» About this exercise
Give all the lines below again, exactly, with no pictures.

» Provided records
____
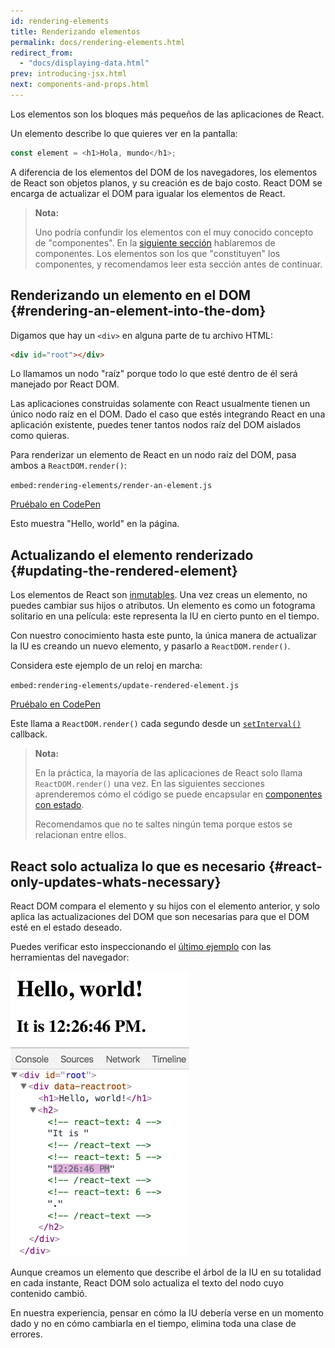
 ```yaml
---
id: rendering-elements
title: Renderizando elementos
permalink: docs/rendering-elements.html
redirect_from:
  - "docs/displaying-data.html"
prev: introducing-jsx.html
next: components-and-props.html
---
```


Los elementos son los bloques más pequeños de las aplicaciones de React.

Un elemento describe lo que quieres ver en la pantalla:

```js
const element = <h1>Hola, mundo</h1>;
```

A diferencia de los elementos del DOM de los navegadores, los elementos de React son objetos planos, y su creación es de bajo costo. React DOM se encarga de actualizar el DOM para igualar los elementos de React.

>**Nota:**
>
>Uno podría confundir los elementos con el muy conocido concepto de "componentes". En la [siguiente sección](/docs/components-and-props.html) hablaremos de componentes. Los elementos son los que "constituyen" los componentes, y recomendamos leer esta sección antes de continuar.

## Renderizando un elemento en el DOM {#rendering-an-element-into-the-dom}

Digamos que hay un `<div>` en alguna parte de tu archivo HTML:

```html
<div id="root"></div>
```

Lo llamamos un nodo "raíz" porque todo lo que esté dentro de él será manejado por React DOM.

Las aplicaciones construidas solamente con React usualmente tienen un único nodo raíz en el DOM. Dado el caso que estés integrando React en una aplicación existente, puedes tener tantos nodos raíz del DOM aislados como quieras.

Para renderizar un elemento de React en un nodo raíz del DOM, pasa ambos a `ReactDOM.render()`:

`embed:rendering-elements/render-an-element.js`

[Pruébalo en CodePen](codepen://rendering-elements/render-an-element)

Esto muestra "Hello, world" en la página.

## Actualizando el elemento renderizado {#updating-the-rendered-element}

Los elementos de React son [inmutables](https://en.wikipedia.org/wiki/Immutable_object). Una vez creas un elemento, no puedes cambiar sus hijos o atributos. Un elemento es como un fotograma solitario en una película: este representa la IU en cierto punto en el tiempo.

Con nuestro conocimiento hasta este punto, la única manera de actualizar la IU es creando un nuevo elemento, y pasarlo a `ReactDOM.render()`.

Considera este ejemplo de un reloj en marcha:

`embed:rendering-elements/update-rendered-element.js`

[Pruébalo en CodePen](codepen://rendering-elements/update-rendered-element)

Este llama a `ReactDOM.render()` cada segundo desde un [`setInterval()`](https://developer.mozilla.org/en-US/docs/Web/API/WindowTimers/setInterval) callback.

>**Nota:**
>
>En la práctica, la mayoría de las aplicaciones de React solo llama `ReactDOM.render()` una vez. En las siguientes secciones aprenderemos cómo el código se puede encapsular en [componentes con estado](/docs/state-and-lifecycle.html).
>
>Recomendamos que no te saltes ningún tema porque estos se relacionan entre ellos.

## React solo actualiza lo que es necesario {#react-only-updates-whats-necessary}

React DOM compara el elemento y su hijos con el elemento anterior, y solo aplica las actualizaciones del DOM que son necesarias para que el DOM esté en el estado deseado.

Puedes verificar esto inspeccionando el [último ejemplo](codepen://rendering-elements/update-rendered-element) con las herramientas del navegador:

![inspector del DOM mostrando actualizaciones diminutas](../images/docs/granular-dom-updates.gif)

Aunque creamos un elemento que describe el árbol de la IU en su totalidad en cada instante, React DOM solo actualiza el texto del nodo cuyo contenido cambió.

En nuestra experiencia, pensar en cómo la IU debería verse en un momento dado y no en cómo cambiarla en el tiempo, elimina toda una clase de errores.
____
» Answer area
 ```yaml
---
id: rendering-elements
title: Renderizando elementos
permalink: docs/rendering-elements.html
redirect_from:
  - "docs/displaying-data.html"
prev: introducing-jsx.html
next: components-and-props.html
---
```


Los elementos son los bloques más pequeños de las aplicaciones de React.

Un elemento describe lo que quieres ver en la pantalla:

```js
const element = <h1>Hola, mundo</h1>;
```

A diferencia de los elementos del DOM de los navegadores, los elementos de React son objetos planos, y su creación es de bajo costo. React DOM se encarga de actualizar el DOM para igualar los elementos de React.

>**Nota:**
>
>Uno podría confundir los elementos con el muy conocido concepto de "componentes". En la [siguiente sección](/docs/components-and-props.html) hablaremos de componentes. Los elementos son los que "constituyen" los componentes, y recomendamos leer esta sección antes de continuar.

## Renderizando un elemento en el DOM {#rendering-an-element-into-the-dom}

Digamos que hay un `<div>` en alguna parte de tu archivo HTML:

```html
<div id="root"></div>
```

Lo llamamos un nodo "raíz" porque todo lo que esté dentro de él será manejado por React DOM.

Las aplicaciones construidas solamente con React usualmente tienen un único nodo raíz en el DOM. Dado el caso que estés integrando React en una aplicación existente, puedes tener tantos nodos raíz del DOM aislados como quieras.

Para renderizar un elemento de React en un nodo raíz del DOM, pasa ambos a `ReactDOM.render()`:

`embed:rendering-elements/render-an-element.js`

[Pruébalo en CodePen](codepen://rendering-elements/render-an-element)

Esto muestra "Hello, world" en la página.

## Actualizando el elemento renderizado {#updating-the-rendered-element}

Los elementos de React son [inmutables](https://en.wikipedia.org/wiki/Immutable_object). Una vez creas un elemento, no puedes cambiar sus hijos o atributos. Un elemento es como un fotograma solitario en una película: este representa la IU en cierto punto en el tiempo.

Con nuestro conocimiento hasta este punto, la única manera de actualizar la IU es creando un nuevo elemento, y pasarlo a `ReactDOM.render()`.

Considera este ejemplo de un reloj en marcha:

`embed:rendering-elements/update-rendered-element.js`

[Pruébalo en CodePen](codepen://rendering-elements/update-rendered-element)

Este llama a `ReactDOM.render()` cada segundo desde un [`setInterval()`](https://developer.mozilla.org/en-US/docs/Web/API/WindowTimers/setInterval) callback.

>**Nota:**
>
>En la práctica, la mayoría de las aplicaciones de React solo llama `ReactDOM.render()` una vez. En las siguientes secciones aprenderemos cómo el código se puede encapsular en [componentes con estado](/docs/state-and-lifecycle.html).
>
>Recomendamos que no te saltes ningún tema porque estos se relacionan entre ellos.

## React solo actualiza lo que es necesario {#react-only-updates-whats-necessary}

React DOM compara el elemento y su hijos con el elemento anterior, y solo aplica las actualizaciones del DOM que son necesarias para que el DOM esté en el estado deseado.

Puedes verificar esto inspeccionando el [último ejemplo](codepen://rendering-elements/update-rendered-element) con las herramientas del navegador:

![inspector del DOM mostrando actualizaciones diminutas](../images/docs/granular-dom-updates.gif)

Aunque creamos un elemento que describe el árbol de la IU en su totalidad en cada instante, React DOM solo actualiza el texto del nodo cuyo contenido cambió.

En nuestra experiencia, pensar en cómo la IU debería verse en un momento dado y no en cómo cambiarla en el tiempo, elimina toda una clase de errores.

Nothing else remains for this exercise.